Le ministre congolais de la Santé publique, Hygiène et Prévention, Dr Roger Kamba, a ordonné la suspension immédiate des activités du service des urgences de HJ Hospital, un établissement médical privé situé à Kinshasa, après le décès de Divine Kumasamba, admise en urgence mais, selon les autorités, privée de soins faute de paiement.
Dans une lettre officielle datée du 9 septembre 2025, adressée à la direction de HJ Hospital, le secrétaire général à la Santé, Dr Yuma Ramazani Sylvain, dénonce une violation grave des engagements contractuels liant l’hôpital au ministère dans le cadre de la Couverture Santé Universelle (CSU).
« En effet, dans la nuit du 07 au 08 septembre 2025, votre structure avait reçu en urgence Madame Divine Kumasamba qui avait été privée de soins et d’assistance pour n’avoir pas été capable d’honorer la caution exagérée lui exigée, et ce, malgré l’acompte qu’elle détenait », affirme la lettre.

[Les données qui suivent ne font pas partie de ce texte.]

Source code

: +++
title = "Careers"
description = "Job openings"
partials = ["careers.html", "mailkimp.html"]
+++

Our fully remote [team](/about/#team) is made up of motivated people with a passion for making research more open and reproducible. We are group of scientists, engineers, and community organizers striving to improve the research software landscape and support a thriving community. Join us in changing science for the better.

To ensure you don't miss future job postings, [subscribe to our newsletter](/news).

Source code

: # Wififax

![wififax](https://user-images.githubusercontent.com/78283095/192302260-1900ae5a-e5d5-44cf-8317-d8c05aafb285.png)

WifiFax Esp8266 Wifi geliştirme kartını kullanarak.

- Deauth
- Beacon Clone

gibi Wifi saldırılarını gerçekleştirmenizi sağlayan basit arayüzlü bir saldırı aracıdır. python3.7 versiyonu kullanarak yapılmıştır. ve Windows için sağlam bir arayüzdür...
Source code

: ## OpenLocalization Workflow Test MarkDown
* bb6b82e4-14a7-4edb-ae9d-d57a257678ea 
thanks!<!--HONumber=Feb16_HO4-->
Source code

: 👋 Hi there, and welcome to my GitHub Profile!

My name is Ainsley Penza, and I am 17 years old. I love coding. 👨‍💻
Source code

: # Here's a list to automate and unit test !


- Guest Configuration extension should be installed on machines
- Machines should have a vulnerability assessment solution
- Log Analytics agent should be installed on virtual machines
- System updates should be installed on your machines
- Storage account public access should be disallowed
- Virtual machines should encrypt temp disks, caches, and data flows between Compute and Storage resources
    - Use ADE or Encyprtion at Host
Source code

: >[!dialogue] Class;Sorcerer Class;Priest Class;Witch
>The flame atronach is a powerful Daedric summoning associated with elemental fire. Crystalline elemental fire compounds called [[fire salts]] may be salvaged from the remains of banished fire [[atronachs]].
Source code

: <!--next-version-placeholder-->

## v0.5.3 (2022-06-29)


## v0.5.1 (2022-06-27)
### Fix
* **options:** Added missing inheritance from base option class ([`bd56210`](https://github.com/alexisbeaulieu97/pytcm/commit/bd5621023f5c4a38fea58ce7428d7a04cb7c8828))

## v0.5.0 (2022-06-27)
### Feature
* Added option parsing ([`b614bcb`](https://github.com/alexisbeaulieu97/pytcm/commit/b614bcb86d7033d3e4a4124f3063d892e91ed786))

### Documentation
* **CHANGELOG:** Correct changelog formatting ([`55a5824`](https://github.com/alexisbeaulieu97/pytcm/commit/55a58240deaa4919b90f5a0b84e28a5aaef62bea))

Le document ajoute que ce refus d’assistance a entraîné la mort de la patiente, un manquement jugé contraire à la déontologie médicale et aux principes d’accès équitable aux soins, défendus par l’État congolais.
« Malheureusement, cette situation a entraîné le décès de cette dernière faute de soins appropriés », poursuit le Dr Yuma.
« Cette attitude est contraire aux prescrits du partenariat liant votre structure au ministère de la Santé publique et Hygiène dans le cadre de la couverture sanitaire universelle. »
En conséquence, et en attendant les résultats de l’enquête en cours menée par l’Inspection générale de la santé, le ministre Roger Kamba a décidé de suspendre jusqu’à nouvel ordre toutes les activités du service des urgences de l’établissement.
L’affaire a immédiatement suscité une indignation massive sur les réseaux sociaux et dans les milieux militants pour le droit à la santé.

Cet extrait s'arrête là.